3.2. El estatus de la imagen o la progresiva dilución del referente
En ese contexto, ¿qué valor puede quedar en la imagen? No solo se ha devaluado la experiencia de ir al cine: la misma imagen audiovisual ha perdido todo su valor como discurso en favor de la profusión y la dispersión. Ya no es el centro de una ceremonia que mucho tenía de religiosa, y por supuesto hace tiempo que perdió el aura benjaminiana. Destruida su jerarquía, la imagen deja de ser única para ser múltiple, deja de ser sagrada para ser rizomática, ya no es (supuestamente) el reflejo de una realidad, sino solo el reflejo de la realidad que valida en sí misma. Toda ceremonia a su alrededor que le confiriera un cierto halo mítico ha sido suprimida, por lo que ya solo vive de las apariencias, una vulgar máscara que apenas puede encubrir el vacío que subyace.

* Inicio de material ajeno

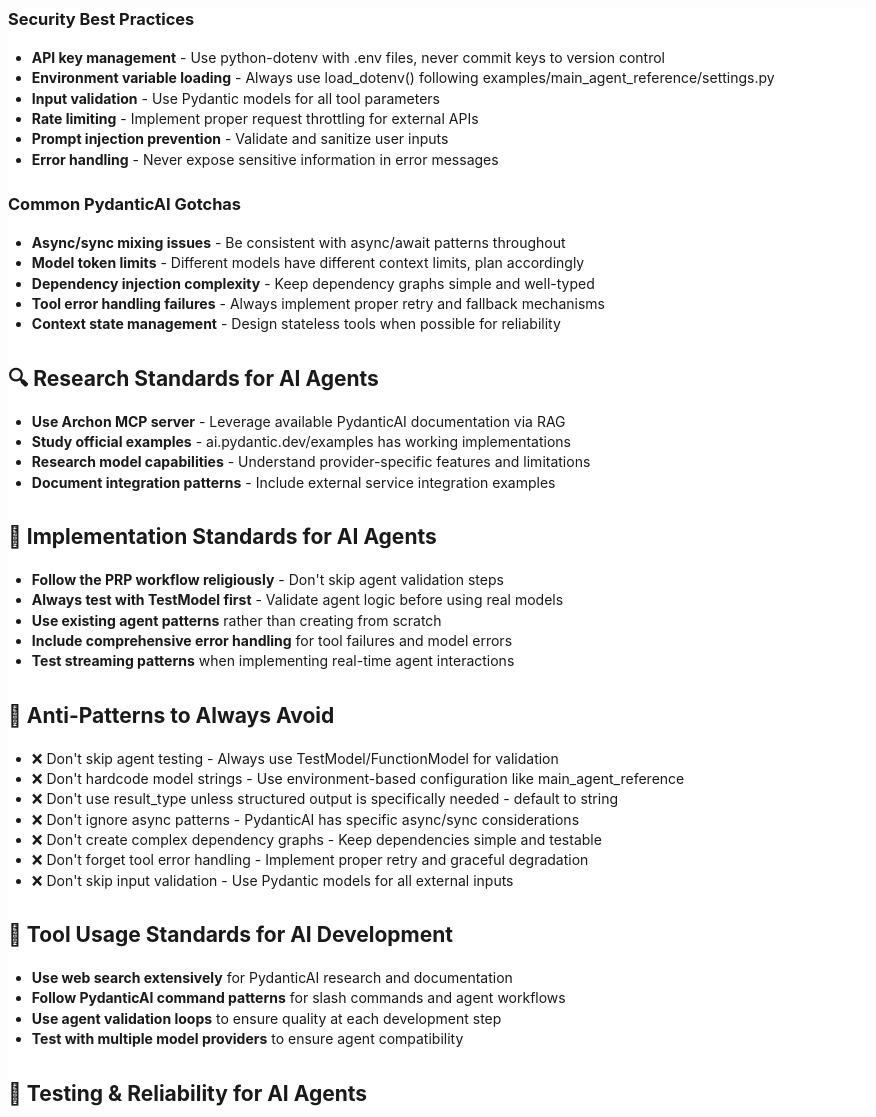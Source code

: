 ### Security Best Practices

- **API key management** - Use python-dotenv with .env files, never commit keys to version control
- **Environment variable loading** - Always use load_dotenv() following examples/main_agent_reference/settings.py
- **Input validation** - Use Pydantic models for all tool parameters
- **Rate limiting** - Implement proper request throttling for external APIs
- **Prompt injection prevention** - Validate and sanitize user inputs
- **Error handling** - Never expose sensitive information in error messages

### Common PydanticAI Gotchas

- **Async/sync mixing issues** - Be consistent with async/await patterns throughout
- **Model token limits** - Different models have different context limits, plan accordingly
- **Dependency injection complexity** - Keep dependency graphs simple and well-typed
- **Tool error handling failures** - Always implement proper retry and fallback mechanisms
- **Context state management** - Design stateless tools when possible for reliability

## 🔍 Research Standards for AI Agents

- **Use Archon MCP server** - Leverage available PydanticAI documentation via RAG
- **Study official examples** - ai.pydantic.dev/examples has working implementations
- **Research model capabilities** - Understand provider-specific features and limitations
- **Document integration patterns** - Include external service integration examples

## 🎯 Implementation Standards for AI Agents

- **Follow the PRP workflow religiously** - Don't skip agent validation steps
- **Always test with TestModel first** - Validate agent logic before using real models
- **Use existing agent patterns** rather than creating from scratch
- **Include comprehensive error handling** for tool failures and model errors
- **Test streaming patterns** when implementing real-time agent interactions

## 🚫 Anti-Patterns to Always Avoid

- ❌ Don't skip agent testing - Always use TestModel/FunctionModel for validation
- ❌ Don't hardcode model strings - Use environment-based configuration like main_agent_reference
- ❌ Don't use result_type unless structured output is specifically needed - default to string
- ❌ Don't ignore async patterns - PydanticAI has specific async/sync considerations
- ❌ Don't create complex dependency graphs - Keep dependencies simple and testable
- ❌ Don't forget tool error handling - Implement proper retry and graceful degradation
- ❌ Don't skip input validation - Use Pydantic models for all external inputs

## 🔧 Tool Usage Standards for AI Development

- **Use web search extensively** for PydanticAI research and documentation
- **Follow PydanticAI command patterns** for slash commands and agent workflows
- **Use agent validation loops** to ensure quality at each development step
- **Test with multiple model providers** to ensure agent compatibility

## 🧪 Testing & Reliability for AI Agents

Recordemos cuáles serían las fases sucesivas de la imagen para Baudrillard:
–La imagen como reflejo de una realidad profunda.
–La imagen enmascara y desnaturaliza una realidad profunda.
–La imagen enmascara la ausencia de realidad profunda.
–La imagen sin relación alguna con cualquier realidad, como su propio y puro simulacro.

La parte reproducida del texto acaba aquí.